Saturday, March 28, 2009

Too Big to Regulate

Secretary Geitner has recently suggested a "super regulator" for financial institutions which are so big that their failure would damage society.  That is an idealistic, over-complex suggestion.  Can there be any doubt that creative financiers can outwit the control of any government regulator?  Bringing regulation back into vogue would not change the outcome of the last thirty year's experiments in financial anarchy.  The "greed" motivator is all on the side of the financiers.

The telephone system worked pretty well before deregulation.  A slightly less drastic solution might have kicked the company into allowing us to own our own phones.  Power utility deregulation was mostly good at pulling money from our collective pockets to line those at Enron.  The financial industry under Glass-Steagel, the depression era law that separated financial companies by function, was less exciting but worked just fine.

Building walls between powerful entities is less efficient overall, but it does provide natural checks and balances.  The result is an imperfect balance, as we see in our constitutional government, but it limits the harm the government can do as well.  Re-creating distinctions between different types of financial institutions is more likely to succeed than expecting a supreme regulator to police huge, complex institutions.
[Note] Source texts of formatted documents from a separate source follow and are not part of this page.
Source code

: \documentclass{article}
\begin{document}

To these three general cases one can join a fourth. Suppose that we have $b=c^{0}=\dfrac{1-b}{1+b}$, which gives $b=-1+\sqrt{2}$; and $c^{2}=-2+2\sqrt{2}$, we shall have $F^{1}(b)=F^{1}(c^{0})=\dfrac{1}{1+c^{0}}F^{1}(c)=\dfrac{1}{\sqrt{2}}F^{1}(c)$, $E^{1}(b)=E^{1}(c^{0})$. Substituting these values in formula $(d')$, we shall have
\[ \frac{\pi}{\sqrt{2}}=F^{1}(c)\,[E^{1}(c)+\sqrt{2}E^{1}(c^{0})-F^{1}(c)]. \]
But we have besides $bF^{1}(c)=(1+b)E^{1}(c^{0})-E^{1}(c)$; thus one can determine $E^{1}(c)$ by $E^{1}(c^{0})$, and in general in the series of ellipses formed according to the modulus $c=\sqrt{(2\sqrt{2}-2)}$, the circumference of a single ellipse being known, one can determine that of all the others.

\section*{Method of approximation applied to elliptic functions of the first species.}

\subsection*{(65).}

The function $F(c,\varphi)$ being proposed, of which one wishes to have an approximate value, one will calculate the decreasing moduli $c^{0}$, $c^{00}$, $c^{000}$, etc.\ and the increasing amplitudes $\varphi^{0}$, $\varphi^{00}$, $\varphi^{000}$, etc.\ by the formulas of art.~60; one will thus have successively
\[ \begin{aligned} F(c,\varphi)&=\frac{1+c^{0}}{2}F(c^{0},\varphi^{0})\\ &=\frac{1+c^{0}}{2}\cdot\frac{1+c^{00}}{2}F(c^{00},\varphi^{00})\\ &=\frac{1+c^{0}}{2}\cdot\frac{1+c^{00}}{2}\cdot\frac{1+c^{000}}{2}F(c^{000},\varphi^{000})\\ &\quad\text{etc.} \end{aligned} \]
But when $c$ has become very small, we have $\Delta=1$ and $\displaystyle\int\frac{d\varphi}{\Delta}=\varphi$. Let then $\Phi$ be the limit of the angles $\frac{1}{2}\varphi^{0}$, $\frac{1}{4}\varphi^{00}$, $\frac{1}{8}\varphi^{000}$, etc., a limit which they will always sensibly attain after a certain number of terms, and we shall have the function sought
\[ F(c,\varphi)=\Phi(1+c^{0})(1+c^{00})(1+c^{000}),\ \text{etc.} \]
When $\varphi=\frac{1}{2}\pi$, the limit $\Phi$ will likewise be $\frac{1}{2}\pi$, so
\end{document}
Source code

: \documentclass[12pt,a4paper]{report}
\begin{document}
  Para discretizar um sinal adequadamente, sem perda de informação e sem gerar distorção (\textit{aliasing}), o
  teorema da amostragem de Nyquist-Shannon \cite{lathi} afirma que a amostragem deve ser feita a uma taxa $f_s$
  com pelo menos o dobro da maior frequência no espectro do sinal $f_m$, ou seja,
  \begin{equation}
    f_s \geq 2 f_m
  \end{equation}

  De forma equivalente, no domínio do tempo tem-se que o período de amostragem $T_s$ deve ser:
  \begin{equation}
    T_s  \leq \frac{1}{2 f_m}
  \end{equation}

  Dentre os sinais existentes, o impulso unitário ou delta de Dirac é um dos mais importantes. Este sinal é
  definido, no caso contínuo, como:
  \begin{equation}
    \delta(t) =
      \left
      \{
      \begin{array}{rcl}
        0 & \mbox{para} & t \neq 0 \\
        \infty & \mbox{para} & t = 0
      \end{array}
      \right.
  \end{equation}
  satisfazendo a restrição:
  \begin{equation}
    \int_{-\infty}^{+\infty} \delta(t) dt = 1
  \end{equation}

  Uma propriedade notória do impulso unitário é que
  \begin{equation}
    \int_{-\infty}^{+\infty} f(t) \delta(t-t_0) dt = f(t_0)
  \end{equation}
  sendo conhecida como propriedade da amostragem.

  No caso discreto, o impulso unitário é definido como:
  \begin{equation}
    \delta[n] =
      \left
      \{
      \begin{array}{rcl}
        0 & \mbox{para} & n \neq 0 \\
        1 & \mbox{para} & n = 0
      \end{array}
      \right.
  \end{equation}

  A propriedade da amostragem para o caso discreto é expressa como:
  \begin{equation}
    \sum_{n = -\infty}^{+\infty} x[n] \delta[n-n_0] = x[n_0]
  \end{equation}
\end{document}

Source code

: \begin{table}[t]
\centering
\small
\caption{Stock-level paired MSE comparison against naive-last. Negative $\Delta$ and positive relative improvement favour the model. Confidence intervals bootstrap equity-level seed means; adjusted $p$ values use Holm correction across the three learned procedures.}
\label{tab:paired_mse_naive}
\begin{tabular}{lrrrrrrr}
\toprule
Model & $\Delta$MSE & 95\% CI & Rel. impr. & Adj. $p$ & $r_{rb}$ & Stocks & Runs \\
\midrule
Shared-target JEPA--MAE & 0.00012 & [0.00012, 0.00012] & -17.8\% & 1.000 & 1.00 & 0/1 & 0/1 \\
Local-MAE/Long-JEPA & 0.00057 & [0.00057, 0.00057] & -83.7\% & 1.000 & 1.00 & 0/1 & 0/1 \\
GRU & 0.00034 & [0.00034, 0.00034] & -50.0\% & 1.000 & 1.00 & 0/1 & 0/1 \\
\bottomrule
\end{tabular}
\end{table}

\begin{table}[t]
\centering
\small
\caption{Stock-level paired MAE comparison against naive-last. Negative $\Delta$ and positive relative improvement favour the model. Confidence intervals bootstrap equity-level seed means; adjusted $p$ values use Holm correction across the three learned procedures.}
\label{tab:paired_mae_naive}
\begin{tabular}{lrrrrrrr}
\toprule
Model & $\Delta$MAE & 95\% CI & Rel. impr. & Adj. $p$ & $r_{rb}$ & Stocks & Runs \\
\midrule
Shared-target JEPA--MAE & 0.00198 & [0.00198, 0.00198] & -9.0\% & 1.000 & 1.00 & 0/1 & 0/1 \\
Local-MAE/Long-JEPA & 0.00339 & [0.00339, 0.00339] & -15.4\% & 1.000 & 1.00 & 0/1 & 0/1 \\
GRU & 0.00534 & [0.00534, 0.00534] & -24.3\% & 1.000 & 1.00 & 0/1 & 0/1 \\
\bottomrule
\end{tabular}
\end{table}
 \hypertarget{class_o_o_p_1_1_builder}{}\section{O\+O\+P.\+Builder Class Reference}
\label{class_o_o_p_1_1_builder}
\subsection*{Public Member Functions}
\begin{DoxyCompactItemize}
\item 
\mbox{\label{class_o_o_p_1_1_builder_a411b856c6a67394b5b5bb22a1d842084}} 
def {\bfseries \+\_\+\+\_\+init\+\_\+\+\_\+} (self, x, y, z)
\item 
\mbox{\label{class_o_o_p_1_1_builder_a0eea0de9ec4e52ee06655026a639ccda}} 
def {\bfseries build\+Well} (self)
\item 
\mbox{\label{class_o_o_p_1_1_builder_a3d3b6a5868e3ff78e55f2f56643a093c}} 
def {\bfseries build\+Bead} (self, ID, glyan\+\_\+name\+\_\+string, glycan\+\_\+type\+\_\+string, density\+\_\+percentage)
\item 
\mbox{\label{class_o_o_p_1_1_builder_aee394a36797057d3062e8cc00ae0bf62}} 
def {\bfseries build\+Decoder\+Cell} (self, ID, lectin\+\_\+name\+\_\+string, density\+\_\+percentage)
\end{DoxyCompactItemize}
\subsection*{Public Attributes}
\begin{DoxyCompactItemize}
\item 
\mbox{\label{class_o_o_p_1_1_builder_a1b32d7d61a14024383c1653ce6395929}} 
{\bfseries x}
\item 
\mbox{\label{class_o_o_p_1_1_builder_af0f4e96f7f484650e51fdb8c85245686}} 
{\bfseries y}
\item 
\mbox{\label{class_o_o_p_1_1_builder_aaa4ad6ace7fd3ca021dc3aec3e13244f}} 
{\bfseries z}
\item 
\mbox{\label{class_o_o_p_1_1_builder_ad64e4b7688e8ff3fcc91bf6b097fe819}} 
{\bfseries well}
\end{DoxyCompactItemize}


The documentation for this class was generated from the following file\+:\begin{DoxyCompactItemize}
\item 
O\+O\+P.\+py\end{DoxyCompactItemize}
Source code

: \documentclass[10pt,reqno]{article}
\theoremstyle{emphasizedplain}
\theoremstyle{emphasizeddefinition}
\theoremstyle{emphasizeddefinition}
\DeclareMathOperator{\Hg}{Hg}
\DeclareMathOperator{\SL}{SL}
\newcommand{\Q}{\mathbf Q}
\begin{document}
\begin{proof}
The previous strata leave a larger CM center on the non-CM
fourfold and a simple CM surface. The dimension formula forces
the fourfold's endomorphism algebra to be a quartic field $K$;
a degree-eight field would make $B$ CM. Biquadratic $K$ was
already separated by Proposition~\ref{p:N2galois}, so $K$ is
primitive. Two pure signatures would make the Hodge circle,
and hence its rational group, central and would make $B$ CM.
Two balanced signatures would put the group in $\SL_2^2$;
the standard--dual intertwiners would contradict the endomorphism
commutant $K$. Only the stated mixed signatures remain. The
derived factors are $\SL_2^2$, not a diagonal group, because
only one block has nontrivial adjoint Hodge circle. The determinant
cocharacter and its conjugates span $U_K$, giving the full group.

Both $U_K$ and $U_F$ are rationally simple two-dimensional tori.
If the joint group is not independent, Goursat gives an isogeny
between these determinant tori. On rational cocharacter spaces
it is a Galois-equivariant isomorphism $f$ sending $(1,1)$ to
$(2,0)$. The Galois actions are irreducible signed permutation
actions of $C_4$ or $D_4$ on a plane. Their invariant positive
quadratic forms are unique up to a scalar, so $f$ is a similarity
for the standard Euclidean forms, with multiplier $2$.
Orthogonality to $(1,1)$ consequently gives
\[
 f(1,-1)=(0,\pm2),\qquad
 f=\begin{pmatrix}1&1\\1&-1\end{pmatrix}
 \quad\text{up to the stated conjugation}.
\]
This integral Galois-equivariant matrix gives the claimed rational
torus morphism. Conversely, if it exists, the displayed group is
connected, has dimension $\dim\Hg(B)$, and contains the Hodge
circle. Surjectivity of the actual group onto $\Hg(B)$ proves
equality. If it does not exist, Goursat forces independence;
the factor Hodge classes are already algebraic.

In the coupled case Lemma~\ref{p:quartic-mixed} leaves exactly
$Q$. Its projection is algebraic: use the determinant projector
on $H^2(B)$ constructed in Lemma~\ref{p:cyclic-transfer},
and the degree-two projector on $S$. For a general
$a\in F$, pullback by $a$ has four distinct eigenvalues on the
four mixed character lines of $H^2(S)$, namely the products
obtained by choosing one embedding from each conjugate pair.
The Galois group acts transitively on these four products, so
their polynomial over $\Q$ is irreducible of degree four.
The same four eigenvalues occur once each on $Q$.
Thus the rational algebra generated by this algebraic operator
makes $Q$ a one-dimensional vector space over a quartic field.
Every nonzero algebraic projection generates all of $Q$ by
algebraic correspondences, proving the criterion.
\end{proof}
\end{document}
The correct solution to entities which become so large that they pose a danger to society:  limit their size and scope.  The Federal Reserve Bank is divided regionally.  It's seperate from the FDIC.  We could all do with a little less financial excitement in our lives.  The prospect of B of A being broken up into competing  and complementary institutions does not frighten me.  Teetering CitiBank frightens me.  AIG, where the right hand knows not what the left hand is promising, frightens me.  Get over it, Robert Rubin was wrong here.

Less efficient?  You bet and praise God.  What an engine of job creation, reversing the mergers and acquisitions that left hundreds of thousands of employees on the street.  Huge financial institutions, like centrally planned economies, are impossible to manage.  No one can be aware of enough facts to make the right decisions and limit the risk the institution faces.  If mark-to-market comissions are the way people get paid, they will forever give away the future for millions in hand right now.

Monday, March 9, 2009

Sensible Ignorance About the Mortgage Crisis

Here I reveal my ignorance of law, accounting, and whatever else you want to accuse me of.  But it still makes sense to me in a "best overall outcome" sort of way.

Banks have written down billions in "worthless" mortgages.  Nevertheless, they are holding homeowners (the people on the other end of those mortgages) responsible for the full value of these mortgages.  If the homeowner cannot pay per the terms of the contract, the bank forecloses.  The homeowner is out on the street.  The bank auctions off the property at a value that probably comes closer to what it is carrying on it's books as the "written down" level of the contract.  The bank has basically taken the loss for making a poor judgment in writing the contract in the first place.

Wait a minute.  Do we have to go through foreclosure, eviction and auction to make the books balance?  Why does the homeowner end up on the street?  

Why doesn't the bank, having written down the value of the mortgage, reduce the obligation of the homeowner as well?  Then the bank gets a performing loan with (probably) a higher value than what the house brings at auction.  The homeowner gets to stay in the house.

The sanctity of the mortgage contract is the only thing that is getting protected in the conventional scenario.  Is the paper worth more than all the people involved?